The first comprises the footage mainly filmed in Poland, recorded in studios (the scene with the ‘Jewish bourgeoise’) or, for the foreign versions, in the Netherlands (streets and various markets in Amsterdam). This can be subsumed under the collective term ‘Jewish life’, although the material is hardly authentic. Instead, it represents the interval between the beginning of the war and the ghettoization.
The second category is the ‘Rat Sequence’. Notably, all shots except one were taken from the documentary KAMPF DEN RATTEN! (Richard Groschopp, DE 1937 33). However, as the footage constitutes a crucial element of the film and has never been copied from the original film but exclusively from DEJ, grouping the material into one individual category makes sense for analytical reasons.
The third category includes the maps, text panels, statistics, and the opening credits – collectively called ‘Trick Cards’. This category contains the juxtapositions of supposedly different views of art as well, even if they are not trick cards in the true sense of the word. However, since Studio Svend Noldan considerably altered the source material (for example, photos of famous paintings and sculptures) using cross-fades and specific sequence editing, and it is therefore not a mere sequence of shots, these sequences are assigned to the third category.
The following diagram visualizes the differentiations:
As mentioned, the footage from the second group – the material not exclusively produced for DEJ but utilized in it – can sometimes unequivocally be attributed to DEJ. For instance, TRIUMPH DES WILLENS and newsreel material is frequently utilized in carriers via DEJ and can be linked to it based on the same commentary or editing/succession of shots. However, pinpointing the exact origin of the footage remains challenging in numerous cases. Currently, only three films that do not appropriate any of the exclusive footage (first group) can undoubtedly be regarded as carriers. They need further examination and are therefore not discussed in this article.

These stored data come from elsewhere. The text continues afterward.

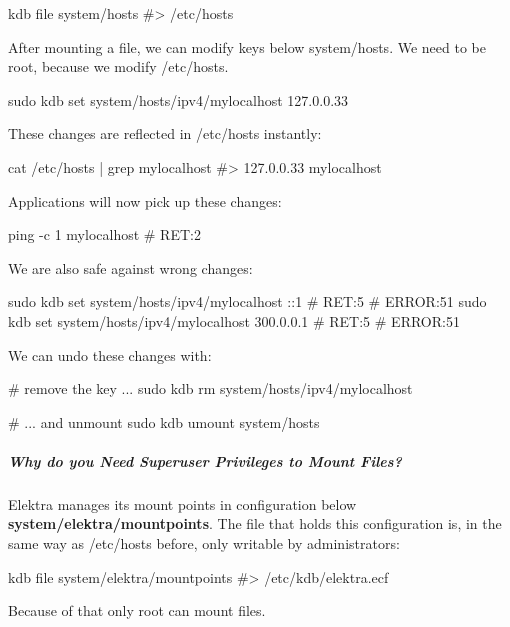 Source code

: \begin{DoxyCode}
kdb file system/hosts
#> /etc/hosts
\end{DoxyCode}


After mounting a file, we can modify keys below {\ttfamily system/hosts}. We need to be root, because we modify {\ttfamily /etc/hosts}.


\begin{DoxyCode}
sudo kdb set system/hosts/ipv4/mylocalhost 127.0.0.33
\end{DoxyCode}


These changes are reflected in {\ttfamily /etc/hosts} instantly\+:


\begin{DoxyCode}
cat /etc/hosts | grep mylocalhost
#> 127.0.0.33   mylocalhost
\end{DoxyCode}


Applications will now pick up these changes\+:


\begin{DoxyCode}
ping -c 1 mylocalhost
# RET:2
\end{DoxyCode}


We are also safe against wrong changes\+:


\begin{DoxyCode}
sudo kdb set system/hosts/ipv4/mylocalhost ::1
# RET:5
# ERROR:51
sudo kdb set system/hosts/ipv4/mylocalhost 300.0.0.1
# RET:5
# ERROR:51
\end{DoxyCode}


We can undo these changes with\+:


\begin{DoxyCode}
# remove the key ...
sudo kdb rm system/hosts/ipv4/mylocalhost

# ... and unmount
sudo kdb umount system/hosts
\end{DoxyCode}


\subparagraph*{Why do you Need Superuser Privileges to Mount Files?}

Elektra manages its mount points in configuration below {\bfseries system/elektra/mountpoints}. The file that holds this configuration is, in the same way as {\ttfamily /etc/hosts} before, only writable by administrators\+:


\begin{DoxyCode}
kdb file system/elektra/mountpoints
#> /etc/kdb/elektra.ecf
\end{DoxyCode}


Because of that only root can mount files.

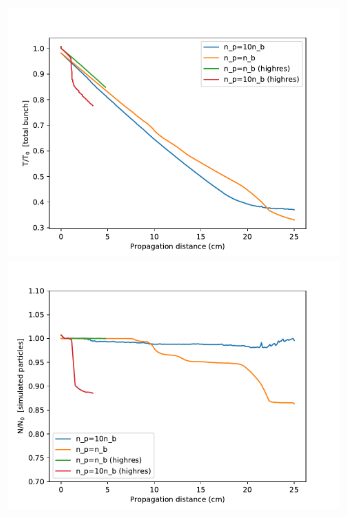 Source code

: \documentclass[%
onecolumn, notitlepage,
 amsmath,amssymb,
 aps,
]{article}
\begin{document}
\begin{figure}[!ht]
\centering
\includegraphics[width=0.78\textwidth]{Energies30pc_lowres.pdf}
\includegraphics[width=0.78\textwidth]{Particles30pc_lowres.pdf}
\end{figure}
\end{document}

In total, 118 carriers have been identified so far. Considering the film’s reputation in the context of Nazi film propaganda and antisemitism, this low quantity surprises, especially when compared to other sources in our project 34. It seems that many films that deal with anti-Semitism in the Nazi era either exclude the propaganda factor or do not want to go into the (apparently) necessary depth of the topic. To facilitate the analysis of changes in the utilization of the material, these carriers were structured in terms of their release year, format, and country of production.
According to the data, DEJ was never utilized until 1961 when three documentaries included material from it in their compilations: AKTION J (Walter Heynowski, GDR), AUF DEN SPUREN DES HENKERS: ADOLF EICHMANN – SEIN LEBEN IN DOKUMENTEN (Peter Schier-Gribowsky, DE), and LE TEMPS DU GHETTO (Frédéric Rossif, FR). All three carriers deal with the Holocaust and were published, not coincidentally, at the time of the trial of Adolf Eichmann. The ‘rediscovery’ was consequently closely related to the public and legal confrontation with the Holocaust; using the footage from DEJ as audiovisual evidence for the antisemitic propaganda of the Nazi regime and its atrocities (another source, the Reinhard Wiener Film depicting the mass executions in Liepāja in 1941, also surfaced in 1961 and was likewise first utilized in AUF DEN SPUREN DES HENKERS).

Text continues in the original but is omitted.